According to Google, there has been a worldwide increase in content removal requests, both in terms of volume and the quantity of individual items to be removed.
India had the second-highest number of requests for content removal in terms of volume between January and June 2021, after only Russia.
For removal requests based on volume, South Korea, Turkey, Pakistan, Brazil, the United States, Vietnam, and Indonesia followed India’s lead.
Indonesia topped the list of countries seeking to ban certain items from Google’s search environment.
In terms of removal requests based on “number of things,” India came in sixth place. Indonesia, Russia, Kazakhstan, Pakistan, South Korea, India, Vietnam, the United States, Turkey, and Brazil were the countries with the most requests for material removal.
Why do governments ask for content to be removed from Google?
According to Google, it receives material removal requests from all over the world, including court orders, written demands from governments, and requests from law enforcement organisations.
It’s worth noting that a single request can sometimes need the removal of numerous pieces of content, and that a single request can occasionally necessitate the removal of multiple articles.
India’s attitude toward Big Tech has shifted dramatically in the last two years, with new IT guidelines requiring on-site grievance officers and strict adherence to local laws.
Big Tech wields considerable influence on internet speech. Should it be stifled?

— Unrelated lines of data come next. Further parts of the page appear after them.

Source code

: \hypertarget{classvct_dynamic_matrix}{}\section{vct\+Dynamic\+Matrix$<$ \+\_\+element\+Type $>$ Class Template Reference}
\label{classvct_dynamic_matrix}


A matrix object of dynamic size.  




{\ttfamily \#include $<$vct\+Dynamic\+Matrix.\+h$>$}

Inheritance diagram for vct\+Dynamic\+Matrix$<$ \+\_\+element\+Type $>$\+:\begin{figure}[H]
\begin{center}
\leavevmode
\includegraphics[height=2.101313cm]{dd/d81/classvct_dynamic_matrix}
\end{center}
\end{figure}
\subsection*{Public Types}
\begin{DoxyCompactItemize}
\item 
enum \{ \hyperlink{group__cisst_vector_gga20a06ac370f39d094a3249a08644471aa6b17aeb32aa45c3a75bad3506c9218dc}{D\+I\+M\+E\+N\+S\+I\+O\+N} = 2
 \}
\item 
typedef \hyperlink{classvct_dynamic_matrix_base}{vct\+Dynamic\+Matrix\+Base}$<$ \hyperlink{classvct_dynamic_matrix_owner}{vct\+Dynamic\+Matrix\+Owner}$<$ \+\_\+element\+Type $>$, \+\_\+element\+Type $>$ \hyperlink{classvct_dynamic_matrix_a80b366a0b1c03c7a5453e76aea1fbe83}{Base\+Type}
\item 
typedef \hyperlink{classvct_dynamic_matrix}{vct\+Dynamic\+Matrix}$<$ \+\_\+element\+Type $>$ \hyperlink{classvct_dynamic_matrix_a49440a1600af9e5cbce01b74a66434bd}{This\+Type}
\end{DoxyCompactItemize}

The decision to ban Donald Trump from Twitter earlier this month was the result of years of escalating tensions between the business and Trump, its most visible power user.
It did, however, raise some important questions: Should a single corporation have such power? Was there no legal recourse for one of the world’s most powerful persons who was kicked from one of the internet’s largest communities in a country that places a high importance on free speech?

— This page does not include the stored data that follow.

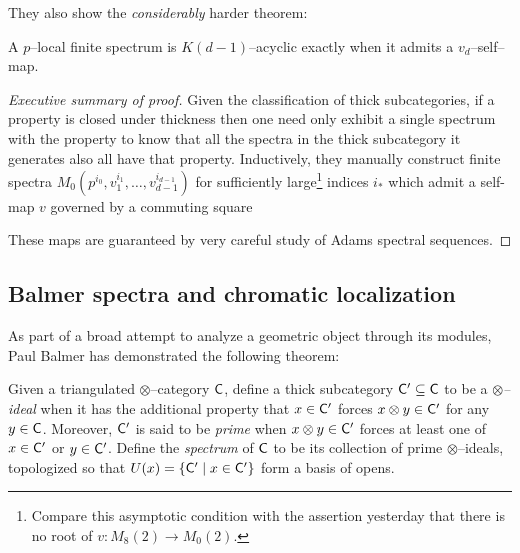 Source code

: They also show the \emph{considerably} harder theorem:

\begin{theorem}
A $p$--local finite spectrum is $K(d-1)$--acyclic exactly when it admits a $v_d$--self--map.
\end{theorem}
\begin{proof}[Executive summary of proof]
Given the classification of thick subcategories, if a property is closed under thickness then one need only exhibit a single spectrum with the property to know that all the spectra in the thick subcategory it generates also all have that property.  Inductively, they manually construct finite spectra $M_0(p^{i_0}, v_1^{i_1}, \ldots, v_{d-1}^{i_{d-1}})$ for sufficiently large\footnote{Compare this asymptotic condition with the assertion yesterday that there is no root of $v: M_8(2) \to M_0(2)$.} indices $i_*$ which admit a self-map $v$ governed by a commuting square
\begin{center}
\end{center}
These maps are guaranteed by very careful study of Adams spectral sequences.
\end{proof}


\subsection{Balmer spectra and chromatic localization}

As part of a broad attempt to analyze a geometric object through its modules, Paul Balmer has demonstrated the following theorem:

\begin{definition}
Given a triangulated $\otimes$--category $\mathsf{C}$, define a thick subcategory $\mathsf{C}' \subseteq \mathsf{C}$ to be a \textit{$\otimes$--ideal} when it has the additional property that $x \in \mathsf{C}'$ forces $x \otimes y \in \mathsf{C}'$ for any $y \in \mathsf{C}$.  Moreover, $\mathsf{C}'$ is said to be \textit{prime} when $x \otimes y \in \mathsf{C}'$ forces at least one of $x \in \mathsf{C}'$ or $y \in \mathsf{C}'$.  Define the \textit{spectrum} of $\mathsf{C}$ to be its collection of prime $\otimes$--ideals, topologized so that $U(x) = \{\mathsf{C}' \mid x \in \mathsf{C}'\}$ form a basis of opens.
\end{definition}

“These corporations have become so aggressive because they’re limited surprisingly little,” said Mark Grady, a law and economics professor at UCLA School of Law. “Every angle you consider that could be used to control their moderation behaviour proves to be a nonstarter. When you look at the body of law that governs these companies, you’ll notice that there’s very little that restricts them.”
Legal experts say that attempting to control how major U.S. digital corporations manage their platforms will be challenging under the current legal framework in the United States.
Antitrust legislation was created to address issues like competition and consumer prices, whereas the First Amendment protects expression from government encroachment.
The question of what role the government should — or can — have in regulating how digital companies moderate their platforms has become a political flashpoint with little bipartisan consensus.